Re: Fix race condition in InvalidatePossiblyObsoleteSlot()

Bertrand Drouvot Thu, 15 Feb 2024 03:25:16 -0800

Hi,

On Thu, Feb 15, 2024 at 02:09:45PM +0900, Michael Paquier wrote:
> On Thu, Jan 18, 2024 at 02:20:28PM +0000, Bertrand Drouvot wrote:
> > On Thu, Jan 18, 2024 at 04:59:39PM +0530, Bharath Rupireddy wrote:
> >> I'm not sure if it
> >> can happen at all, but I think we can rely on previous conflict reason
> >> instead of previous effective_xmin/effective_catalog_xmin/restart_lsn.
> > 
> > I'm not sure what you mean here. I think we should still keep the "initial" 
> > LSN
> > so that the next check done with it still makes sense. The previous conflict
> > reason as you're proposing also makes sense to me but for another reason: 
> > PANIC
> > in case the issue still happen (for cases we did not think about, means not
> > covered by what the added previous LSNs are covering).
> 
> Using a PANIC seems like an overreaction to me for this path.  Sure, 
> we should not record twice a conflict reason, but wouldn't an
> assertion be more adapted enough to check that a termination is not
> logged twice for this code path run in the checkpointer?


Thanks for looking at it!

Agree, using an assertion instead in v3 attached.

> 
> +            if (!terminated)
> +            {
> +                initial_restart_lsn = s->data.restart_lsn;
> +                initial_effective_xmin = s->effective_xmin;
> +                initial_catalog_effective_xmin = s->effective_catalog_xmin;
> +            }
> 
> It seems important to document why we are saving this data here; while
> we hold the LWLock for repslots, before we perform any termination,
> and we  want to protect conflict reports with incorrect data if the
> slot data got changed while the lwlock is temporarily released while
> there's a termination.

Yeah, comments added in v3.

> >> 3. Is there a way to reproduce this racy issue, may be by adding some
> >> sleeps or something?

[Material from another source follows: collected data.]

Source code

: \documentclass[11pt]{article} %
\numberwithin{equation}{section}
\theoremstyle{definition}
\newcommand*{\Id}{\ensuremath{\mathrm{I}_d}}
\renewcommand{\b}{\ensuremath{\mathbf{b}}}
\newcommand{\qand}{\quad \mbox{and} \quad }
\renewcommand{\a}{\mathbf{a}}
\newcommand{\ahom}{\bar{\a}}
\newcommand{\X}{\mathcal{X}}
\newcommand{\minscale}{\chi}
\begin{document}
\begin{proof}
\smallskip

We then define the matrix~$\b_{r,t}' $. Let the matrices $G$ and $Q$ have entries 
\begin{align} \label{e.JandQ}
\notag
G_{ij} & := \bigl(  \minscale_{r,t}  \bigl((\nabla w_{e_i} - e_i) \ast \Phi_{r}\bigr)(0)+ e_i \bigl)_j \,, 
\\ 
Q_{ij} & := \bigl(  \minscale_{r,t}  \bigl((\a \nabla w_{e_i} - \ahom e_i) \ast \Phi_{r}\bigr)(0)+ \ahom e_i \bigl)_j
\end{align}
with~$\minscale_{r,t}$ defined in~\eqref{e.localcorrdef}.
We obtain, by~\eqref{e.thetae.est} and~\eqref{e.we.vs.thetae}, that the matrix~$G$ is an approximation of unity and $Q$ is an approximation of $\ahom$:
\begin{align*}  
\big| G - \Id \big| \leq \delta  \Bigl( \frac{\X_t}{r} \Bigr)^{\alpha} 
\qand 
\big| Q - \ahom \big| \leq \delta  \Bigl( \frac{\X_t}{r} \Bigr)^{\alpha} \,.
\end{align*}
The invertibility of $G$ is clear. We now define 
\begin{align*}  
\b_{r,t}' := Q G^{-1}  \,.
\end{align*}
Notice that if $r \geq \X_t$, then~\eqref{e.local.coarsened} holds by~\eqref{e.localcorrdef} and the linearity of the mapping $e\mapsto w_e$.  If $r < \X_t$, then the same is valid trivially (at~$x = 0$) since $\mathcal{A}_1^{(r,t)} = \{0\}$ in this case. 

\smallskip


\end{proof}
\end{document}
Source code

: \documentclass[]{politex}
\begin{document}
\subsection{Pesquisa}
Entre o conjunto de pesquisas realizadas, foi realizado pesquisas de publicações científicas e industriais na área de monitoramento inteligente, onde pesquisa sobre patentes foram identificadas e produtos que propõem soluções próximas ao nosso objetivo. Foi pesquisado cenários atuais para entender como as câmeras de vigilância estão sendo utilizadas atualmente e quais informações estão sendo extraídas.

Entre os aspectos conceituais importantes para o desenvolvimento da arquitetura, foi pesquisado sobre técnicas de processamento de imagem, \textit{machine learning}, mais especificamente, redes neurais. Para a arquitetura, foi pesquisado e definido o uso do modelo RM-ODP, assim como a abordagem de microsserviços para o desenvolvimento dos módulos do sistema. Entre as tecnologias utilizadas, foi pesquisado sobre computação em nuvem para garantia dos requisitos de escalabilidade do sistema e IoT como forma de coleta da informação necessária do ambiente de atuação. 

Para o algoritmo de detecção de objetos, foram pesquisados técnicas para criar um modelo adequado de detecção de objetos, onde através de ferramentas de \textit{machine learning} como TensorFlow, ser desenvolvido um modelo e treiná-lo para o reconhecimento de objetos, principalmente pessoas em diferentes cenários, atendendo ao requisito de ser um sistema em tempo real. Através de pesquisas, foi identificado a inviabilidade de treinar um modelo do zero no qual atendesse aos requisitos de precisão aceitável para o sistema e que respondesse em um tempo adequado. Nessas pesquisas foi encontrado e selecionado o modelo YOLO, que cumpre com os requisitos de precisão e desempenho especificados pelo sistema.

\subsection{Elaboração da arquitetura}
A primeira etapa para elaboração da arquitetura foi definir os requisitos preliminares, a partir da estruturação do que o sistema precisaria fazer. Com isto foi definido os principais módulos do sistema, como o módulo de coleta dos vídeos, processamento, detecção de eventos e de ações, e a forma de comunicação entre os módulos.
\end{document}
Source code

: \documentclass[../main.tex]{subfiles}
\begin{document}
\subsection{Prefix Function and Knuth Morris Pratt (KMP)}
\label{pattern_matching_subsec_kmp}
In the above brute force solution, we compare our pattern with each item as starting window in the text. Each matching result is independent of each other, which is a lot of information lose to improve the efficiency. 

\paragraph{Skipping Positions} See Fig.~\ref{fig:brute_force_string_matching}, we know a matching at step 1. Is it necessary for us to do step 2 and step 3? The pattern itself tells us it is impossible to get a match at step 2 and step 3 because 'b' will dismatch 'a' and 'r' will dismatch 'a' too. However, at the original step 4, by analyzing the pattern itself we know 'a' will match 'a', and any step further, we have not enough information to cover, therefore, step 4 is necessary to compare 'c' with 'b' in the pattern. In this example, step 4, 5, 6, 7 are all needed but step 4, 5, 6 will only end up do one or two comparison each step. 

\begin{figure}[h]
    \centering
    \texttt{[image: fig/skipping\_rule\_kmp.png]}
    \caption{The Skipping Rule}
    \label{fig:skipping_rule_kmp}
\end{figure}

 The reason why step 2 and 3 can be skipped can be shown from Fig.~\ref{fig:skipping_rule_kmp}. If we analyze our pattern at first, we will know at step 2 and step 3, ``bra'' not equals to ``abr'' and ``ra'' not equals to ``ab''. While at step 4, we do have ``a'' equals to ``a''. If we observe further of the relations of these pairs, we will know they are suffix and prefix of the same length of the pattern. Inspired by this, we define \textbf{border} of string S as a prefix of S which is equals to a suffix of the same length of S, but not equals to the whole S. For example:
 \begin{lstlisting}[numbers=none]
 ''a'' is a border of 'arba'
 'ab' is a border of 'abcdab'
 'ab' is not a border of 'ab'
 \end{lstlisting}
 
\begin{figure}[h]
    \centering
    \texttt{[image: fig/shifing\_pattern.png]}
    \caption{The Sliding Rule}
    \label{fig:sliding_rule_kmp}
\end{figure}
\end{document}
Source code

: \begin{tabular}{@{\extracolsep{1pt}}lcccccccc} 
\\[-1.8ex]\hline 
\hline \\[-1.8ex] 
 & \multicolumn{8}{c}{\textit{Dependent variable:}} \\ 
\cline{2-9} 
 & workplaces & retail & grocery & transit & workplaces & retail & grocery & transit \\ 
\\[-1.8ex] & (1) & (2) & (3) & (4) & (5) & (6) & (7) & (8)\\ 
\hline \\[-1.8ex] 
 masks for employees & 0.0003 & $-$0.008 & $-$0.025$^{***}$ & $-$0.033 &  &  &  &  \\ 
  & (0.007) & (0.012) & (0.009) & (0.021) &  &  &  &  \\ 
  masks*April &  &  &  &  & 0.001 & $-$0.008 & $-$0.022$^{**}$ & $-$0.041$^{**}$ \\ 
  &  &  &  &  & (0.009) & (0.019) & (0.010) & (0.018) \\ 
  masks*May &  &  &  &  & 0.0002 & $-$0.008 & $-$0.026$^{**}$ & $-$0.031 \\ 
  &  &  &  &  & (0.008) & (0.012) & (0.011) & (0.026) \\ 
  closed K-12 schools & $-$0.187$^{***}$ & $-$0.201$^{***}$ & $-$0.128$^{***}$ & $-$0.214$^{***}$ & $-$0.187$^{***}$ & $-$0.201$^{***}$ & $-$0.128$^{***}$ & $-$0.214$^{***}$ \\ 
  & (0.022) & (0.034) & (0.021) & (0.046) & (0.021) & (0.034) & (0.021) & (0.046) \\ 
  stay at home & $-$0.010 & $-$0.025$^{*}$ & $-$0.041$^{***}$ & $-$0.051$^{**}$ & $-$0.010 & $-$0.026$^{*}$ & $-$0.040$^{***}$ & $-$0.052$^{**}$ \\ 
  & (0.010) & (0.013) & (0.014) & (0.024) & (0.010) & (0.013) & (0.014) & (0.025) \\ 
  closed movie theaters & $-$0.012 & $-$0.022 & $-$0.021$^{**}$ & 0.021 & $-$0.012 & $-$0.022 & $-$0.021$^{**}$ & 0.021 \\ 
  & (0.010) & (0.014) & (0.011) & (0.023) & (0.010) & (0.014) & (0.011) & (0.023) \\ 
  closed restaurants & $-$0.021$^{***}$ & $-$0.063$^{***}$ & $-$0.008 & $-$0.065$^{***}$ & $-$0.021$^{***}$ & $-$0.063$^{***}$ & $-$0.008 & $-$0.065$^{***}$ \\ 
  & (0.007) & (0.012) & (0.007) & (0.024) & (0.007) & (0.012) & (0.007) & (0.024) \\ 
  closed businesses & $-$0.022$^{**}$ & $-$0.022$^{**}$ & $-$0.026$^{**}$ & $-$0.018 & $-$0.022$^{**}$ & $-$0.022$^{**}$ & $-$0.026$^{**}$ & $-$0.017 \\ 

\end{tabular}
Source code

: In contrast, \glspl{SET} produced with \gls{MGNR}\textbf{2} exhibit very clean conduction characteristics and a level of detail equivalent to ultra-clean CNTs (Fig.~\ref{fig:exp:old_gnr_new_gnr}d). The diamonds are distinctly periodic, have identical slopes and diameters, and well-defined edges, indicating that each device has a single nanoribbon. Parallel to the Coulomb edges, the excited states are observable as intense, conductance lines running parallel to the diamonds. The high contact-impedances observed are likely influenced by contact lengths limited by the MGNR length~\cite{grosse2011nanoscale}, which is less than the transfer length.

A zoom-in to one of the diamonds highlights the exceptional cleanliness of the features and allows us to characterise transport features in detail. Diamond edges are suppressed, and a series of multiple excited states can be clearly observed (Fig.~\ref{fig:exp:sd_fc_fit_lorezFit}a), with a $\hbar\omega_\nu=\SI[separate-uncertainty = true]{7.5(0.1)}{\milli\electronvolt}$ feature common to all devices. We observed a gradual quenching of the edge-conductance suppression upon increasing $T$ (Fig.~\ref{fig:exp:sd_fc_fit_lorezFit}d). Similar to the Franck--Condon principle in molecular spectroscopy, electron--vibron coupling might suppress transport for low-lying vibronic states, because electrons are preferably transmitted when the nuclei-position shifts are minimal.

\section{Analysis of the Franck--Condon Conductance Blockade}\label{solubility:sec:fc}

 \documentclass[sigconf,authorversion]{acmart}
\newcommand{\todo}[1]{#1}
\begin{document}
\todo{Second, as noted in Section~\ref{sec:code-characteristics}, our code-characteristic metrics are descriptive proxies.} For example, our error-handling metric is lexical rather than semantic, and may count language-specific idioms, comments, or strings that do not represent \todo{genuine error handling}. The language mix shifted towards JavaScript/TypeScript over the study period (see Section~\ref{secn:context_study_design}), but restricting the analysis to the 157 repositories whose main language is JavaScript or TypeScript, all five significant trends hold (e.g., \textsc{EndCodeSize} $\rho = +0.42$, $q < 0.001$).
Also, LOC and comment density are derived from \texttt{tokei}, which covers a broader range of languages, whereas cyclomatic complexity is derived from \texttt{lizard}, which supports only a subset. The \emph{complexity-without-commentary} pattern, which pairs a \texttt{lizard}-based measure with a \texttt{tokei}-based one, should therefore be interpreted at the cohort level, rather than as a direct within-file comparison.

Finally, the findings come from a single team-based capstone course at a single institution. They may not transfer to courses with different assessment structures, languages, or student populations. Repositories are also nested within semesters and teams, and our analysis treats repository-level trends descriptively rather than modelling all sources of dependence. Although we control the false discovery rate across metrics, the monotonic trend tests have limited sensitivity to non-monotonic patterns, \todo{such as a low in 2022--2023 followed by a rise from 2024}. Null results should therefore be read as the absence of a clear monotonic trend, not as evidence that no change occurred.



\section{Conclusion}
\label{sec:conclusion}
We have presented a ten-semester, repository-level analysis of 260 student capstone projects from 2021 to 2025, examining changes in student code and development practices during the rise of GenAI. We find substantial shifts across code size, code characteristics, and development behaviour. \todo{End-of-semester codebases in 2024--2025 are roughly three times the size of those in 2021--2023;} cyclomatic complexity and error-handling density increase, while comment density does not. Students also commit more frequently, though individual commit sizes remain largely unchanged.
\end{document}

If yes, can you share it here, just for the
> >> records and verify the whatever fix provided actually works?
> > 
> > Alexander was able to reproduce it on a slow machine and the issue was not 
> > there
> > anymore with v1 in place. I think it's tricky to reproduce as it would need 
> > the
> > slot to advance between the 2 checks.
> 
> I'd really want a test for that in the long term.  And an injection
> point stuck between the point where ReplicationSlotControlLock is
> released then re-acquired when there is an active PID should be
> enough, isn't it? 

Yeah, that should be enough.

> For example just after the kill()?  It seems to me
> that we should stuck the checkpointer, perform a forced upgrade of the
> xmins, release the checkpointer and see the effects of the change in
> the second loop.  Now, modules/injection_points/ does not allow that,
> yet, but I've posted a patch among these lines that can stop a process
> and release it using a condition variable (should be 0006 on [1]).  I
> was planning to start a new thread with a patch posted for the next CF
> to add this kind of facility with a regression test for an old bug,
> the patch needs a few hours of love, first.  I should be able to post
> that next week.

Great, that looks like a good idea!

Are we going to fix this on master and 16 stable first and then later on add a
test on master with the injection points?

Regards,

-- 
Bertrand Drouvot
PostgreSQL Contributors Team
RDS Open Source Databases
Amazon Web Services: https://aws.amazon.com

>From eb8bb9eda4c1ea5fe2abe87df66ef2b86cdb2441 Mon Sep 17 00:00:00 2001
From: Bertrand Drouvot <bertranddrouvot...@gmail.com>
Date: Thu, 11 Jan 2024 13:57:53 +0000
Subject: [PATCH v3] Fix race condition in InvalidatePossiblyObsoleteSlot()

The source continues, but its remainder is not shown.